The McCartney Legacy is a biographical book series about the post-Beatles musical career of Paul McCartney, written by music journalist Allan Kozinn and documentarian and writer Adrian Sinclair. Volume 1 of the series, covering the years 1969–1973, was released on 13 December 2022. A second volume, covering 1974–1980, was released on 10 December 2024. The project was influenced, in part, and inspired by the work of Beatles historian Mark Lewisohn, author of The Beatles: All These Years series. McCartney did not participate in the project but did not discourage others from giving interviews, such as former Wings drummer Denny Seiwell and filmmaker Sir Michael Lindsay-Hogg.

Volume 1 was received favorably in The New York Times as a "well-planned encore" to McCartney's 2021 semi-autobiographical work, The Lyrics: 1956 to the Present. The book was also heralded by the British music press, receiving 5/5 from Record Collector magazine's Jamie Atkins, 9/10 from Uncut magazine's Jim Wirth, 8/10 from Classic Rock magazine's Hugh Fielder, and 4/5 from Mojo magazine's Tom Doyle. Music scholar Kenneth Womack praised it as "a triumph.

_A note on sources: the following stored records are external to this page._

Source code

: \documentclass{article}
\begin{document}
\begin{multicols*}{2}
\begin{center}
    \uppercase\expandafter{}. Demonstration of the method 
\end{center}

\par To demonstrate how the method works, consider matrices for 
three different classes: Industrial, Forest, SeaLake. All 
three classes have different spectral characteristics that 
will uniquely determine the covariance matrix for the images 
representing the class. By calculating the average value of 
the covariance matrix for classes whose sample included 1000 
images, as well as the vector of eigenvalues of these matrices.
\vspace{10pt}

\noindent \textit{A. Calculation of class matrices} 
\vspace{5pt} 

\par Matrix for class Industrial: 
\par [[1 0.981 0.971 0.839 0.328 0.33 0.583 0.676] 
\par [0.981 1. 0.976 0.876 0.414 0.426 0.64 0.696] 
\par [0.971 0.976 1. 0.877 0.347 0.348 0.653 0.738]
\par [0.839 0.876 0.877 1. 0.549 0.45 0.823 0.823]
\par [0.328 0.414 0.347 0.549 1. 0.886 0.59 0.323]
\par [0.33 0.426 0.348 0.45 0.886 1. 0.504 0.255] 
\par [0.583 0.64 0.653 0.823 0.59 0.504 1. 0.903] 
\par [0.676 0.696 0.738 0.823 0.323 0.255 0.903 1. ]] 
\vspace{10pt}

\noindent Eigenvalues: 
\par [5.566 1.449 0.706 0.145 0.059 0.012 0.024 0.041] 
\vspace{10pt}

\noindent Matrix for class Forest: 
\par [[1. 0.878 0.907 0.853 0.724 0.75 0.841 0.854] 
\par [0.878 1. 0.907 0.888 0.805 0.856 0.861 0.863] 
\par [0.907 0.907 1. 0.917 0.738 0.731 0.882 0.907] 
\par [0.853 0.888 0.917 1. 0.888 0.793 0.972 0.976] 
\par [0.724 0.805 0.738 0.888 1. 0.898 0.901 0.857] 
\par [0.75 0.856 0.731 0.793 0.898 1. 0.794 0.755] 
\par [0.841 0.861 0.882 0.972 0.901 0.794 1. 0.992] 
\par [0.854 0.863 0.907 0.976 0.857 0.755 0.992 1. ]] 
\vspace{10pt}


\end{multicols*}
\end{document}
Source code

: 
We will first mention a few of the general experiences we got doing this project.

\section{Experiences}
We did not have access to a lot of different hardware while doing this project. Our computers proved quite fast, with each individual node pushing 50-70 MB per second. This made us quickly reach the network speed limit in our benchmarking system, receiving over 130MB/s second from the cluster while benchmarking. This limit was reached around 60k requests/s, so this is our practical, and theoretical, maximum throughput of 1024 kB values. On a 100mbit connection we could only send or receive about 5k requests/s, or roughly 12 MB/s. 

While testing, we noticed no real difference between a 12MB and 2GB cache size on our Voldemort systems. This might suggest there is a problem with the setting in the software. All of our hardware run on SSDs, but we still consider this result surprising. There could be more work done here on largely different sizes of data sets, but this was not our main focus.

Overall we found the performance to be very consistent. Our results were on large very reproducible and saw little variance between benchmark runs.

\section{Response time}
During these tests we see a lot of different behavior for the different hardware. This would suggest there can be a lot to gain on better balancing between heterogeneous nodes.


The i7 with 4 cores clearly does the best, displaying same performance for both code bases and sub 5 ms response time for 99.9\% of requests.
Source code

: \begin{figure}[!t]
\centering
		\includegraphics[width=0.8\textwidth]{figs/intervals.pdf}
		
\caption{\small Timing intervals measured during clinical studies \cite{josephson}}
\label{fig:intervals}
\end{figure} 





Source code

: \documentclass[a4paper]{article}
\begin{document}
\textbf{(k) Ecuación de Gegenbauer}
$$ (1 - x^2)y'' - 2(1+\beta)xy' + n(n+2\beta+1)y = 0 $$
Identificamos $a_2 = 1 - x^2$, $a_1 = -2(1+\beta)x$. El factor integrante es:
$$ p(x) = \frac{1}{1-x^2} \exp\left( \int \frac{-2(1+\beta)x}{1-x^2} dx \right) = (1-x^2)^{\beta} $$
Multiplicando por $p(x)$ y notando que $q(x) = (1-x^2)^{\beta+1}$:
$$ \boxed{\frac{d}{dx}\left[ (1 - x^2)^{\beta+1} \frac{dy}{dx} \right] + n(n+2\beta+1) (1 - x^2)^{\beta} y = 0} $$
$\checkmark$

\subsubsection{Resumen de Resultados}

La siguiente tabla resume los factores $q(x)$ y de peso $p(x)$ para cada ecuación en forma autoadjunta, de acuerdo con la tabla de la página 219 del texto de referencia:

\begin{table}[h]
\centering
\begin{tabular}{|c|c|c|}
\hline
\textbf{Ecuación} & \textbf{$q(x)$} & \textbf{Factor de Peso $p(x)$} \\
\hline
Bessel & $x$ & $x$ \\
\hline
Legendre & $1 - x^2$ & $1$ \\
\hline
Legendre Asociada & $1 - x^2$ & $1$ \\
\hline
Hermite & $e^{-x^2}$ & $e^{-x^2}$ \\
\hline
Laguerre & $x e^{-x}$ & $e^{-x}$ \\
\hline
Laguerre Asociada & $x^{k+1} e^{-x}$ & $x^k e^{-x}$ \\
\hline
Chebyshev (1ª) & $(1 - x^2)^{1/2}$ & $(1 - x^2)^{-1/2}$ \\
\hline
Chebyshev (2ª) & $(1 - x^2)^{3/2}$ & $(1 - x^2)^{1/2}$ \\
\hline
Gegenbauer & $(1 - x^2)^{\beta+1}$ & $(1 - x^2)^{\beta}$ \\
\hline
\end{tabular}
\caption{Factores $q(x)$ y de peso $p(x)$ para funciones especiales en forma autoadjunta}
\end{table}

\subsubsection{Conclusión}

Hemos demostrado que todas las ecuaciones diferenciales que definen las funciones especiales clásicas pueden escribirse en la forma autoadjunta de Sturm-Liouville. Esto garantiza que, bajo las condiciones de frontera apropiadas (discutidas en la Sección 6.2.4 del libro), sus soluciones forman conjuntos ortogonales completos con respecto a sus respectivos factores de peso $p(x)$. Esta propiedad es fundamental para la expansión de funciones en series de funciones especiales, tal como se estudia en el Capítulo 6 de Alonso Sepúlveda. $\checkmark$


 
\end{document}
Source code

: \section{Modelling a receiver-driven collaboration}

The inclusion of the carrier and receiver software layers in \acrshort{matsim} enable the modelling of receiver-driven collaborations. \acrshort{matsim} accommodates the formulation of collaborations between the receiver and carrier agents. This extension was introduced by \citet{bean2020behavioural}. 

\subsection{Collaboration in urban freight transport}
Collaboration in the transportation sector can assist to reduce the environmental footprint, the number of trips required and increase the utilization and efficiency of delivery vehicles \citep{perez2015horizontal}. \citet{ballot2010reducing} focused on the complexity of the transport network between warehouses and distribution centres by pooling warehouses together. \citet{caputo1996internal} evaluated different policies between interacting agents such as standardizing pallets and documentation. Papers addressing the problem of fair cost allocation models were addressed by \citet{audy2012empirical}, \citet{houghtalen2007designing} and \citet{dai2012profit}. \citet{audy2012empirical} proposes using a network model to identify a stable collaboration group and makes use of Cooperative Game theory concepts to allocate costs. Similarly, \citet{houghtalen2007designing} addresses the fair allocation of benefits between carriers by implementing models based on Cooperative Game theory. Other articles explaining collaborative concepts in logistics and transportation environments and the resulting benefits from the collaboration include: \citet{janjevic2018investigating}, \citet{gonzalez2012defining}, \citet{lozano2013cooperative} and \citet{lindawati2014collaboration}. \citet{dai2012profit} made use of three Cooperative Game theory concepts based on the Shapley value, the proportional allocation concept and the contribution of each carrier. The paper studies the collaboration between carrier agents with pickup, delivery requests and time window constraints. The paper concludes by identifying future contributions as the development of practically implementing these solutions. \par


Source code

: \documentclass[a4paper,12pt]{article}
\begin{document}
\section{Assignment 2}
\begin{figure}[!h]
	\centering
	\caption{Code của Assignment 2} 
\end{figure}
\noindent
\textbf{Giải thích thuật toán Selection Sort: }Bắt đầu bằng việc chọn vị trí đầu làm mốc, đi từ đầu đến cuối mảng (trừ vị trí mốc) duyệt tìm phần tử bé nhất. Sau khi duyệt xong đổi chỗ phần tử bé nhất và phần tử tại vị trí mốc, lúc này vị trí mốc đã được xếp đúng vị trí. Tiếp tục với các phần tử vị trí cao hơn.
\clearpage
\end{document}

Masterful in scope and full of rich detail." In The Times, Daniel Finkelstein gave a mixed review, complaining that it was too long and was a substandard "imitator" of Lewisohn's work, while praising the depth of research. The Irish Times gave a mixed review, offering that the book was "often compelling", but also "so exhaustive it's almost like swimming through treacle to get to something that little bit more interesting". Rolling Stone writer Rob Sheffield described the book as a "comprehensive, painstaking, dazzling and definitive chronicle." Lewisohn praised the book as an "accurate biography of a universal explorer."

Off the back of the publication of Volume 1, Sinclair was hired as Archive Consultant for Morgan Neville's 2026 documentary Man on the Run. Neville described Kozinn and Sinclair's book as "the blueprint" for his film, which explores the post-Beatles rebirth of Paul McCartney.